— Милочка, — протянула мисс Гвендолен, — поступок с коленопреклонением красив. Ничего не скажешь. Но тебе пора знать, что у европейцев красивые жесты маскируют всякую пакость. Такие по колено бредут в грязи. Твой рыцарь — лакей и слуга Ротшильда, а все знают, какое чудовище барон.
— Рыцарь — славный мальчик.
— Дрянь! — сказала Гвендолен. В карете прозвучал звук пощечины. В воспитание молодых принцесс азиатского происхождения по собственной инициативе мисс Гвендолен включила некоторое физическое воздействие. За то царственные пансионерки прозвали свою воспитательницу «очковая змея».
Бедная Моника только стиснула зубы, но не заплакала. Обиды она научилась терпеть с детства. Но она не удержалась и, рискуя получить новое внушение, заявила:
— Обезьяна я… в клетке…
— Нелепо, чтобы секретарь или нотариус, пусть хорошенький мальчик, так просто испытывал бы хорошие чувства к девушке, за которой охотится это животное барон… Тебя высосут и вышвырнут на свалку.
— Я уйду…
ОТКРОЙ ДВЕРЬ
Золото облегчает оковы, влияет успокоительнее слов, а крупинка его заставляет опускаться чашу весов до земли.
Долго плакать мадемуазель Люси не могла. От слез неэстетично краснеют веки глаз, предательски выступают морщинки. Прошлое свое Люси похоронила глубоко и основательно. Зачем копаться в пыли воспоминаний?
Она взволновалась страшно, перепугалась даже и… заплакала, но пролила слезинок ровно столько, сколько могло уместиться на ноготке ее изящного мизинчика.
— О ля-ля, до чего вы постарели, мой друг. Если бы вы не назвали себя, клянусь, я… не узнала бы вас.
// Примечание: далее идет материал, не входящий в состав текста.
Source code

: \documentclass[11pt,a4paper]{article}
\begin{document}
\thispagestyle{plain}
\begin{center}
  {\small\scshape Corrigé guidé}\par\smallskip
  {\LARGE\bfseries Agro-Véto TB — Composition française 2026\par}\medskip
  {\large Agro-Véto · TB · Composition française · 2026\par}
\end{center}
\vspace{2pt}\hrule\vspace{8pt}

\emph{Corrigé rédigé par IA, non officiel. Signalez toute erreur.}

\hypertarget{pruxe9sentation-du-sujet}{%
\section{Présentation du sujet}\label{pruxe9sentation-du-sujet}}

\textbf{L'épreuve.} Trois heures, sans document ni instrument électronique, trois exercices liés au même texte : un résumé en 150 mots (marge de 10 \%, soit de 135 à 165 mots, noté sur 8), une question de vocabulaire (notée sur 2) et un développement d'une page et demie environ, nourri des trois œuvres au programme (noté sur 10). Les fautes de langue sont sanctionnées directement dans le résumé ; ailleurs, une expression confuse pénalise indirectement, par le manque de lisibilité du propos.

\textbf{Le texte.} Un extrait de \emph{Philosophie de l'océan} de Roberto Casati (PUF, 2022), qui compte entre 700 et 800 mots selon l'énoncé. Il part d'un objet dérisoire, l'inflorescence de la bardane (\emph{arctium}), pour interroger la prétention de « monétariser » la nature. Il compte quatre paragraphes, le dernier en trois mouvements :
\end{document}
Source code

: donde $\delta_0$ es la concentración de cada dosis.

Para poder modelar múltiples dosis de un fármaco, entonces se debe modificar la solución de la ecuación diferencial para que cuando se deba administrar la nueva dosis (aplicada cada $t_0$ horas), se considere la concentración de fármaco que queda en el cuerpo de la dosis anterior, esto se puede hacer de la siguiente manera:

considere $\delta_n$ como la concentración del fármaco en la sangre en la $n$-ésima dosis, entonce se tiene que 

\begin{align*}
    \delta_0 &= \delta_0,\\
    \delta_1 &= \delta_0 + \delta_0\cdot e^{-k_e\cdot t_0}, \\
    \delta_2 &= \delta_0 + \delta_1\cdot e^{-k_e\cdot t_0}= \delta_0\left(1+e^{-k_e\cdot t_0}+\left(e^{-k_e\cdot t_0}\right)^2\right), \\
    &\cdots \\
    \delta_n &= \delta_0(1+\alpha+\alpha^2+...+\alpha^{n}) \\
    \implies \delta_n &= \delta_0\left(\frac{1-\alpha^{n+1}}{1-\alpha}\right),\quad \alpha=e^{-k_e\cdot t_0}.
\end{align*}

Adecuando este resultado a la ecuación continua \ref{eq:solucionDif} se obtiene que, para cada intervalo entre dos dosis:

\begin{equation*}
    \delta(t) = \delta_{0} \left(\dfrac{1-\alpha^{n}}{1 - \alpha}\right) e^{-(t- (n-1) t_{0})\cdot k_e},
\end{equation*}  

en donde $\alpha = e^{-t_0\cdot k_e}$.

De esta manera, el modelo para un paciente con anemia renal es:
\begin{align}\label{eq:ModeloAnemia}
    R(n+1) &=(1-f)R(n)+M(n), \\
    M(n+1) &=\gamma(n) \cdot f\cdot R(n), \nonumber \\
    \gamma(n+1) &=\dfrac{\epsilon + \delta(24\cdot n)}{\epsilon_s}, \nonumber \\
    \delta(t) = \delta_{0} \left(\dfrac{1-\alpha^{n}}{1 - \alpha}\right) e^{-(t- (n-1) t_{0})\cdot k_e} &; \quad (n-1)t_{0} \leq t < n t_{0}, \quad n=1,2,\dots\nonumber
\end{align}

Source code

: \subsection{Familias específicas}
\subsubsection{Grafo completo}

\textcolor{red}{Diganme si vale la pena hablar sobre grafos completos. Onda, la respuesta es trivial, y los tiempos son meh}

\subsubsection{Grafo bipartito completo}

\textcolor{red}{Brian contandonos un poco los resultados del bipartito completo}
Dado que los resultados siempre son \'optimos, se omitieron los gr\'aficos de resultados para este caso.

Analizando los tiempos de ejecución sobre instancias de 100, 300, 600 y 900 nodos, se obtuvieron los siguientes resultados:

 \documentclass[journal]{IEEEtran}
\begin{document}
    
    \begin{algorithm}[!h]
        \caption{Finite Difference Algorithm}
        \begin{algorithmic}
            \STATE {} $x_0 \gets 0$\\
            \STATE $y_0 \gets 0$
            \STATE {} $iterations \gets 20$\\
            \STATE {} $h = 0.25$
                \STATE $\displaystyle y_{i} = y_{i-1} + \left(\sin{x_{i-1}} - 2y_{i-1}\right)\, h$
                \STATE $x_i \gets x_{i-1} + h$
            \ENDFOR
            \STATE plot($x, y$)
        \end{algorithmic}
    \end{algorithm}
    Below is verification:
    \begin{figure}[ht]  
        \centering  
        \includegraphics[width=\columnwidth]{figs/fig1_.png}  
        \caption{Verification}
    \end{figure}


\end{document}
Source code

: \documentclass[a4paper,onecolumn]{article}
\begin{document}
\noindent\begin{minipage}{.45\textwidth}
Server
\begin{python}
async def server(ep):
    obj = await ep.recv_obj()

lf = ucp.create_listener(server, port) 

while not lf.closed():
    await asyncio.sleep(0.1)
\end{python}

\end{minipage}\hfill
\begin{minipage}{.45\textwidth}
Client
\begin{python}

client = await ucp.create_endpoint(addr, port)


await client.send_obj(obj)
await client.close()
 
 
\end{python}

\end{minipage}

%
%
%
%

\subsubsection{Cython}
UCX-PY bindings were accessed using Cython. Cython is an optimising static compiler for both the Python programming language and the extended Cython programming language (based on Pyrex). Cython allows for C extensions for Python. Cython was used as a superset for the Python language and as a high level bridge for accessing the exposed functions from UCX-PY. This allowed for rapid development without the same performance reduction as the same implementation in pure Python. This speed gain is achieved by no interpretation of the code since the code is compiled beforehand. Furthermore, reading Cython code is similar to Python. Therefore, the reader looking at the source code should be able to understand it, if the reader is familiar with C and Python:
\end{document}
— И вы не помолодели, Люси, — Молиар любезно ухмыльнулся, и щеки его заходили ходуном, а глазки исчезли в складочках и морщинах. — Но вы всё так же привлекательны. Право, тени прошлого поднимаются откуда-то изнутри, и руки, вот эти руки, готовы принять вас, красавица, в объятия! Как в старину. Не правда ли?
— Мой бог, и вы можете думать о чем-либо таком!
— Что поделать? Воспоминания! И вы неотразимы.
Люси смотрела на Молиара со все растущим страхом: одет он прекрасно — всё от лучшего портного, запонки настоящего золота, в галстучной булавке бриллиант… Сколько дадут за такой камешек? На култышках-пальцах, волосатых, распухших, драгоценные перстни.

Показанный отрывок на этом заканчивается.